Finally! SC19 Competitors Live and in Color!

By Dan Olds

December 10, 2019

You know the saying “better late than never”? That’s how my cluster competition coverage is faring this year. With SC19 coming late in November, quickly followed by my annual trip to South Africa to cover their cluster competition, I’ve been running behind. But I’m back and I’m going to provide all of the deep analysis and competition coverage that you’ve all become accustomed to over the years.

Now let’s take an up close and personal look at our SC19 teams. Using the miracle of video, we’ve interviewed as many teams as we could given the accessibility constraints. We apologize to the teams that we couldn’t get to, but we were under the gun to get as many teams as we could during our limited access time. We managed to snare 12 out of 16, which isn’t too bad, I guess, but far from our usual 100% coverage, damn it.

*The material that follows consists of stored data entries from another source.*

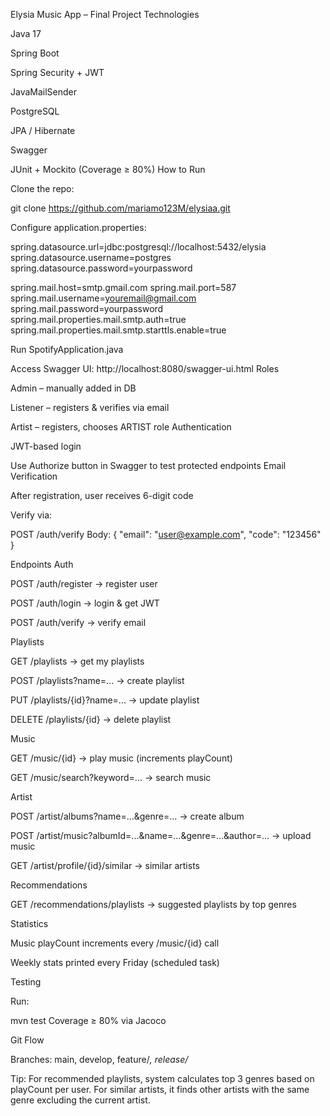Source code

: Elysia Music App – Final Project
Technologies

Java 17

Spring Boot

Spring Security + JWT

JavaMailSender

PostgreSQL

JPA / Hibernate

Swagger

JUnit + Mockito (Coverage ≥ 80%)
How to Run

Clone the repo:

git clone https://github.com/mariamo123M/elysiaa.git


Configure application.properties:

spring.datasource.url=jdbc:postgresql://localhost:5432/elysia
spring.datasource.username=postgres
spring.datasource.password=yourpassword

spring.mail.host=smtp.gmail.com
spring.mail.port=587
spring.mail.username=youremail@gmail.com
spring.mail.password=yourpassword
spring.mail.properties.mail.smtp.auth=true
spring.mail.properties.mail.smtp.starttls.enable=true


Run SpotifyApplication.java

Access Swagger UI: http://localhost:8080/swagger-ui.html
Roles

Admin – manually added in DB

Listener – registers & verifies via email

Artist – registers, chooses ARTIST role
Authentication

JWT-based login

Use Authorize button in Swagger to test protected endpoints
Email Verification

After registration, user receives 6-digit code

Verify via:

POST /auth/verify
Body:
{
"email": "user@example.com",
"code": "123456"
}

Endpoints
Auth

POST /auth/register → register user

POST /auth/login → login & get JWT

POST /auth/verify → verify email

Playlists

GET /playlists → get my playlists

POST /playlists?name=... → create playlist

PUT /playlists/{id}?name=... → update playlist

DELETE /playlists/{id} → delete playlist

Music

GET /music/{id} → play music (increments playCount)

GET /music/search?keyword=... → search music

Artist

POST /artist/albums?name=...&genre=... → create album

POST /artist/music?albumId=...&name=...&genre=...&author=... → upload music

GET /artist/profile/{id}/similar → similar artists

Recommendations

GET /recommendations/playlists → suggested playlists by top genres

Statistics

Music playCount increments every /music/{id} call

Weekly stats printed every Friday (scheduled task)

Testing

Run:

mvn test
Coverage ≥ 80% via Jacoco

Git Flow

Branches: main, develop, feature/*, release/*

Tip:
For recommended playlists, system calculates top 3 genres based on playCount per user.
For similar artists, it finds other artists with the same genre excluding the current artist.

Team Washington:  Representing the great Pacific Northwest, we have Team Washington or Team Husky or Team Udub. This team is driving a slim configuration with two nodes, but they’re also packing eight NVIDIA V100 GPUs, so they have plenty of processing power. This is a team that can adapt on the fly, for example:  For some reason, teams have to have official data center racks for their cluster or else they’re disqualified. Back in the day, before we had all of these nitpicky rules, you used to be able to use about anything to hold your cluster. But today, you have to have an expensive rack to house your couple of nodes.

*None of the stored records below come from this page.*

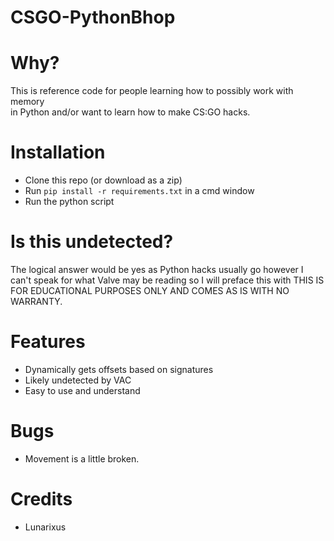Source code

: # CSGO-PythonBhop

# Why?
This is reference code for people learning how to possibly work with memory  
in Python and/or want to learn how to make CS:GO hacks.  

# Installation
- Clone this repo (or download as a zip)  
- Run `pip install -r requirements.txt` in a cmd window  
- Run the python script

# Is this undetected?
The logical answer would be yes as Python hacks usually go however I 
can't speak for what Valve may be reading so I will preface this with 
THIS IS FOR EDUCATIONAL PURPOSES ONLY AND COMES AS IS WITH NO WARRANTY.  

# Features
- Dynamically gets offsets based on signatures  
- Likely undetected by VAC  
- Easy to use and understand  

# Bugs
- Movement is a little broken.  

# Credits
- Lunarixus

Anyway, the Udub students weren’t provided a rack by their sponsor and thus had to scramble to find one by Monday morning at 9:30 am or else face expulsion. They combed Craigslist and Facebook Marketplace and came up with a $100 42U rack. But it was in Boulder, not Dener. So they had to rent a truck, head to Boulder to pick it up, return the truck, and get it all set up by early Monday morning. Nice work, guys, great job.

Watch the video to see and hear more about the Washington team, both me and my cluster competition color commentator Jessi Lanum were highly impressed by this first-time team. Let’s see how they do.

Team Warsaw:  Jessi and I interview Team Warsaw to see how this now veteran team are handling the pressure of the SC19 cluster competition. The students from Warsaw have one of their best configurations with five nodes, eight GPUs, and a beefy Mellanox EDR interconnect. The team this year is very solid and experienced, with great skills. Could this be the year that Team Warsaw breaks out of the pack?

It’s also a closely-knit team. When we were interviewing them, one of their team members was off sleeping, so they showed her picture to the camera just to make sure that she was included in the video.

Wake Forest:  When Jessi and I check in on them, Wake Forest seems to be happy with their performance so far in the competition. They’ve established a good division of labor and are using their machine well. We run into an anomaly in the team, a finance major! Well, a finance and computer science major, but it’s the first one we’ve run into in ten years of covering competitions.

On the reproducibility challenge, the Daemon Deacons found that the paper is valid. One of the students on this app is like the most chilled out competitor we’ve seen. Kicked back, easy going, relaxed, he’s the picture of happiness, which is nice to see. Check out the video to check him out.

One of the team’s network cards went out, which is unfortunate. Under the rules, the team can’t do a restart without taking a penalty, which, to me, is sort of unfair when it’s a hardware problem that is clearly outside of student control. But rules are rules, right?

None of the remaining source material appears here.